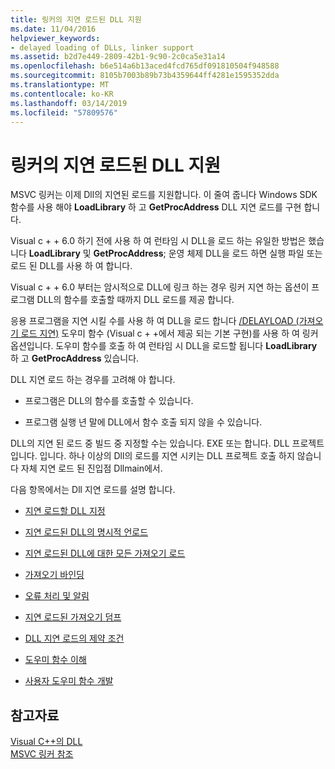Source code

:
 ```yaml
---
title: 링커의 지연 로드된 DLL 지원
ms.date: 11/04/2016
helpviewer_keywords:
- delayed loading of DLLs, linker support
ms.assetid: b2d7e449-2809-42b1-9c90-2c0ca5e31a14
ms.openlocfilehash: b6e514a6b13aced4fcd765df091810504f948588
ms.sourcegitcommit: 8105b7003b89b73b4359644ff4281e1595352dda
ms.translationtype: MT
ms.contentlocale: ko-KR
ms.lasthandoff: 03/14/2019
ms.locfileid: "57809576"
---
```

# <a name="linker-support-for-delay-loaded-dlls"></a>링커의 지연 로드된 DLL 지원

MSVC 링커는 이제 Dll의 지연된 로드를 지원합니다. 이 줄여 줍니다 Windows SDK 함수를 사용 해야 **LoadLibrary** 하 고 **GetProcAddress** DLL 지연 로드를 구현 합니다.

Visual c + + 6.0 하기 전에 사용 하 여 런타임 시 DLL을 로드 하는 유일한 방법은 했습니다 **LoadLibrary** 및 **GetProcAddress**; 운영 체제 DLL을 로드 하면 실행 파일 또는 로드 된 DLL를 사용 하 여 합니다.

Visual c + + 6.0 부터는 암시적으로 DLL에 링크 하는 경우 링커 지연 하는 옵션이 프로그램 DLL의 함수를 호출할 때까지 DLL 로드를 제공 합니다.

응용 프로그램을 지연 시킬 수를 사용 하 여 DLL을 로드 합니다 [/DELAYLOAD (가져오기 로드 지연)](delayload-delay-load-import.md) 도우미 함수 (Visual c + +에서 제공 되는 기본 구현)를 사용 하 여 링커 옵션입니다. 도우미 함수를 호출 하 여 런타임 시 DLL을 로드할 됩니다 **LoadLibrary** 하 고 **GetProcAddress** 있습니다.

DLL 지연 로드 하는 경우를 고려해 야 합니다.

- 프로그램은 DLL의 함수를 호출할 수 있습니다.

- 프로그램 실행 년 말에 DLL에서 함수 호출 되지 않을 수 있습니다.

DLL의 지연 된 로드 중 빌드 중 지정할 수는 있습니다. EXE 또는 합니다. DLL 프로젝트입니다. 입니다. 하나 이상의 Dll의 로드를 지연 시키는 DLL 프로젝트 호출 하지 않습니다 자체 지연 로드 된 진입점 Dllmain에서.

다음 항목에서는 Dll 지연 로드를 설명 합니다.

- [지연 로드할 DLL 지정](specifying-dlls-to-delay-load.md)

- [지연 로드된 DLL의 명시적 언로드](explicitly-unloading-a-delay-loaded-dll.md)

- [지연 로드된 DLL에 대한 모든 가져오기 로드](loading-all-imports-for-a-delay-loaded-dll.md)

- [가져오기 바인딩](binding-imports.md)

- [오류 처리 및 알림](error-handling-and-notification.md)

- [지연 로드된 가져오기 덤프](dumping-delay-loaded-imports.md)

- [DLL 지연 로드의 제약 조건](constraints-of-delay-loading-dlls.md)

- [도우미 함수 이해](understanding-the-helper-function.md)

- [사용자 도우미 함수 개발](developing-your-own-helper-function.md)

## <a name="see-also"></a>참고자료

[Visual C++의 DLL](../dlls-in-visual-cpp.md)<br/>
[MSVC 링커 참조](linking.md)
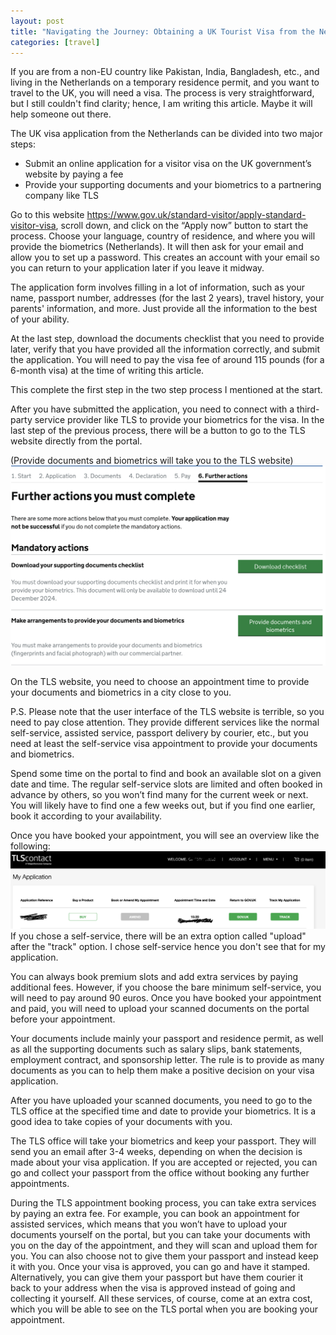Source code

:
 ```yaml
---
layout: post
title: "Navigating the Journey: Obtaining a UK Tourist Visa from the Netherlands as a Non-EU Resident"
categories: [travel]
---
```


If you are from a non-EU country like Pakistan, India, Bangladesh, etc., and living in the Netherlands on a temporary residence permit, and you want to travel to the UK, you will need a visa. The process is very straightforward, but I still couldn't find clarity; hence, I am writing this article. Maybe it will help someone out there.

The UK visa application from the Netherlands can be divided into two major steps:
- Submit an online application for a visitor visa on the UK government’s website by paying a fee
- Provide your supporting documents and your biometrics to a partnering company like TLS

Go to this website https://www.gov.uk/standard-visitor/apply-standard-visitor-visa, scroll down, and click on the “Apply now” button to start the process. Choose your language, country of residence, and where you will provide the biometrics (Netherlands). It will then ask for your email and allow you to set up a password. This creates an account with your email so you can return to your application later if you leave it midway.

The application form involves filling in a lot of information, such as your name, passport number, addresses (for the last 2 years), travel history, your parents' information, and more. Just provide all the information to the best of your ability.

At the last step, download the documents checklist that you need to provide later, verify that you have provided all the information correctly, and submit the application. You will need to pay the visa fee of around 115 pounds (for a 6-month visa) at the time of writing this article.

This complete the first step in the two step process I mentioned at the start.

After you have submitted the application, you need to connect with a third-party service provider like TLS to provide your biometrics for the visa. In the last step of the previous process, there will be a button to go to the TLS website directly from the portal.

(Provide documents and biometrics will take you to the TLS website)
![](/images/uk-visa-checklist-tls-link.png)

On the TLS website, you need to choose an appointment time to provide your documents and biometrics in a city close to you.

P.S. Please note that the user interface of the TLS website is terrible, so you need to pay close attention. They provide different services like the normal self-service, assisted service, passport delivery by courier, etc., but you need at least the self-service visa appointment to provide your documents and biometrics.

Spend some time on the portal to find and book an available slot on a given date and time. The regular self-service slots are limited and often booked in advance by others, so you won’t find many for the current week or next. You will likely have to find one a few weeks out, but if you find one earlier, book it according to your availability.

Once you have booked your appointment, you will see an overview like the following:
![](/images/tls-overview.png)
If you chose a self-service, there will be an extra option called "upload" after the "track" option. I chose self-service hence you don't see that for my application.

You can always book premium slots and add extra services by paying additional fees. However, if you choose the bare minimum self-service, you will need to pay around 90 euros. Once you have booked your appointment and paid, you will need to upload your scanned documents on the portal before your appointment.

Your documents include mainly your passport and residence permit, as well as all the supporting documents such as salary slips, bank statements, employment contract, and sponsorship letter. The rule is to provide as many documents as you can to help them make a positive decision on your visa application.

After you have uploaded your scanned documents, you need to go to the TLS office at the specified time and date to provide your biometrics. It is a good idea to take copies of your documents with you.

The TLS office will take your biometrics and keep your passport. They will send you an email after 3-4 weeks, depending on when the decision is made about your visa application. If you are accepted or rejected, you can go and collect your passport from the office without booking any further appointments.

During the TLS appointment booking process, you can take extra services by paying an extra fee. For example, you can book an appointment for assisted services, which means that you won’t have to upload your documents yourself on the portal, but you can take your documents with you on the day of the appointment, and they will scan and upload them for you. You can also choose not to give them your passport and instead keep it with you. Once your visa is approved, you can go and have it stamped. Alternatively, you can give them your passport but have them courier it back to your address when the visa is approved instead of going and collecting it yourself. All these services, of course, come at an extra cost, which you will be able to see on the TLS portal when you are booking your appointment.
--------
◆ What the task asks
Please give the number of lines above in which the word "overview" appears, without any other text.

◆ Solution for this task
2